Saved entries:
=====

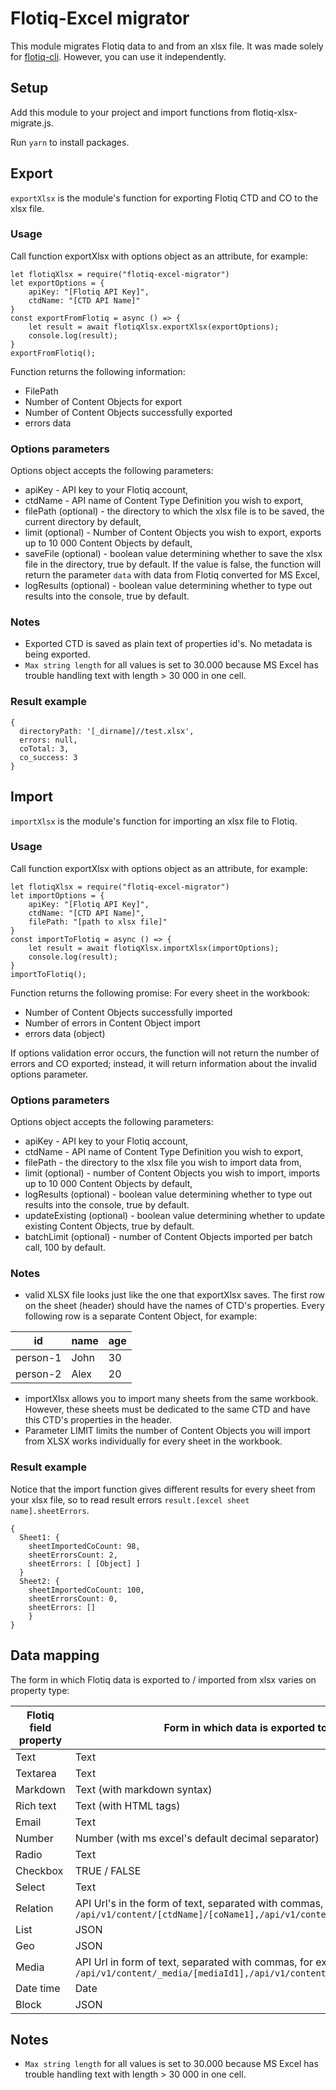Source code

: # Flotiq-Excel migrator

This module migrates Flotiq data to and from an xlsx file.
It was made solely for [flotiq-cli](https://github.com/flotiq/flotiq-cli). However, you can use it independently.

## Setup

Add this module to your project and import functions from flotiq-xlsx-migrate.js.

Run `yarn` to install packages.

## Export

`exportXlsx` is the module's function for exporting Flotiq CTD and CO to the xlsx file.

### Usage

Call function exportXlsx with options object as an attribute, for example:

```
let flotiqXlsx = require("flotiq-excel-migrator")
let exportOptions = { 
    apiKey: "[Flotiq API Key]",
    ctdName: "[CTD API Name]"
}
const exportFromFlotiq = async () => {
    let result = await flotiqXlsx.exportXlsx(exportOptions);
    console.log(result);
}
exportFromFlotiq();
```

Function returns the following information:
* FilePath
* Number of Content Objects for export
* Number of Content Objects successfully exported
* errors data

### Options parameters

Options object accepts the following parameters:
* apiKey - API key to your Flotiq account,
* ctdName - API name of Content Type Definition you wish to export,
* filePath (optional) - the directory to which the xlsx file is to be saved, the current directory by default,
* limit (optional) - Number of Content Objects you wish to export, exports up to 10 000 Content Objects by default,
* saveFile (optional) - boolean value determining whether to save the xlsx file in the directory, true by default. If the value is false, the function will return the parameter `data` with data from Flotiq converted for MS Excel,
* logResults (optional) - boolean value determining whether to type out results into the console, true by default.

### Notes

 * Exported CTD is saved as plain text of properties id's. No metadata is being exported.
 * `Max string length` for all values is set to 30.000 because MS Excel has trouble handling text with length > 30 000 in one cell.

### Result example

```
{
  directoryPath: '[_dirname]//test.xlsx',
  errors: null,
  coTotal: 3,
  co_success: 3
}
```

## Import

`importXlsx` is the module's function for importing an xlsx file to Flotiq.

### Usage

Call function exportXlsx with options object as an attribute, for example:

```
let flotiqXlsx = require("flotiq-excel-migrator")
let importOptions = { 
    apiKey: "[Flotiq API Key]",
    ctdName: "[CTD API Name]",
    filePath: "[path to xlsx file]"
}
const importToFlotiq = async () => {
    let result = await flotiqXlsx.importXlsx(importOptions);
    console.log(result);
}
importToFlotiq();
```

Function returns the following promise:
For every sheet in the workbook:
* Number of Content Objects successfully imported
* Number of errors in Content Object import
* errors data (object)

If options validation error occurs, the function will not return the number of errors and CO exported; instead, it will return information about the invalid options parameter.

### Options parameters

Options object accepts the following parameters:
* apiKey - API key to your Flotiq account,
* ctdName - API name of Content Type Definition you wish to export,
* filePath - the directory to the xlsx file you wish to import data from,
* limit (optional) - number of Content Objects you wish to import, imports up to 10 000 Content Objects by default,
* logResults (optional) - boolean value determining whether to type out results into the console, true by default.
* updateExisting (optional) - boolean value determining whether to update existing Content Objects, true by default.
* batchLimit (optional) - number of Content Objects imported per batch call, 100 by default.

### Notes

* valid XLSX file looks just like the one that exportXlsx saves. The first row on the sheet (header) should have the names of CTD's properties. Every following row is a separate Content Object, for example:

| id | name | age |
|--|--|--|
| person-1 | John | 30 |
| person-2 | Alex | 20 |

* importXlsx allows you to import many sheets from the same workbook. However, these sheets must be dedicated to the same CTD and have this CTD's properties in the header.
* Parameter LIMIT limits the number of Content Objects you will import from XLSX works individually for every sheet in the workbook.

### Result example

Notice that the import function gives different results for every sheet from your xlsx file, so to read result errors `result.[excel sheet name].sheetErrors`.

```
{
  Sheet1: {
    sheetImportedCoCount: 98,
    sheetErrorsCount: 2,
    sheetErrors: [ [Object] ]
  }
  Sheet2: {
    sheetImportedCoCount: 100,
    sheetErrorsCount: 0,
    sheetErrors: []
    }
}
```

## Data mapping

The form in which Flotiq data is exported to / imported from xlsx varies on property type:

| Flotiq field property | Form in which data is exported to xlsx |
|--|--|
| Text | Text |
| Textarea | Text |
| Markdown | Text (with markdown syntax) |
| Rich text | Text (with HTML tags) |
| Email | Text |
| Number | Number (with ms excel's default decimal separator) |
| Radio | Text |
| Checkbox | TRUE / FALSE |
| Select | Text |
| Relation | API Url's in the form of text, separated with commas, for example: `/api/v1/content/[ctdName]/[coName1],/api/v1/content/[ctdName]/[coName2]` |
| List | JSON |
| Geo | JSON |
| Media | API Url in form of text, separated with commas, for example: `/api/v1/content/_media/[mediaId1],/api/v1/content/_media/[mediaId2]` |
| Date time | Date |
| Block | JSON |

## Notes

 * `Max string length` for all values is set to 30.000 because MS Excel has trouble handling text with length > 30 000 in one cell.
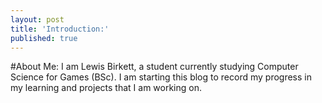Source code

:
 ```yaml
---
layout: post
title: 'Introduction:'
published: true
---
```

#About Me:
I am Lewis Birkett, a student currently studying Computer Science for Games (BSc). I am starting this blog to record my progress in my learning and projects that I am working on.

=====

• WHAT YOU WILL DO
Once the line holding "TRUE / FALSE |" is found, copy it and each later line exactly through the end of the data, leaving out the pictures.

• ANSWER BOX
| Checkbox | TRUE / FALSE |
| Select | Text |
| Relation | API Url's in the form of text, separated with commas, for example: `/api/v1/content/[ctdName]/[coName1],/api/v1/content/[ctdName]/[coName2]` |
| List | JSON |
| Geo | JSON |
| Media | API Url in form of text, separated with commas, for example: `/api/v1/content/_media/[mediaId1],/api/v1/content/_media/[mediaId2]` |
| Date time | Date |
| Block | JSON |

## Notes

 * `Max string length` for all values is set to 30.000 because MS Excel has trouble handling text with length > 30 000 in one cell.
Source code

:
 ```yaml
---
layout: post
title: 'Introduction:'
published: true
---
```

#About Me:
I am Lewis Birkett, a student currently studying Computer Science for Games (BSc). I am starting this blog to record my progress in my learning and projects that I am working on.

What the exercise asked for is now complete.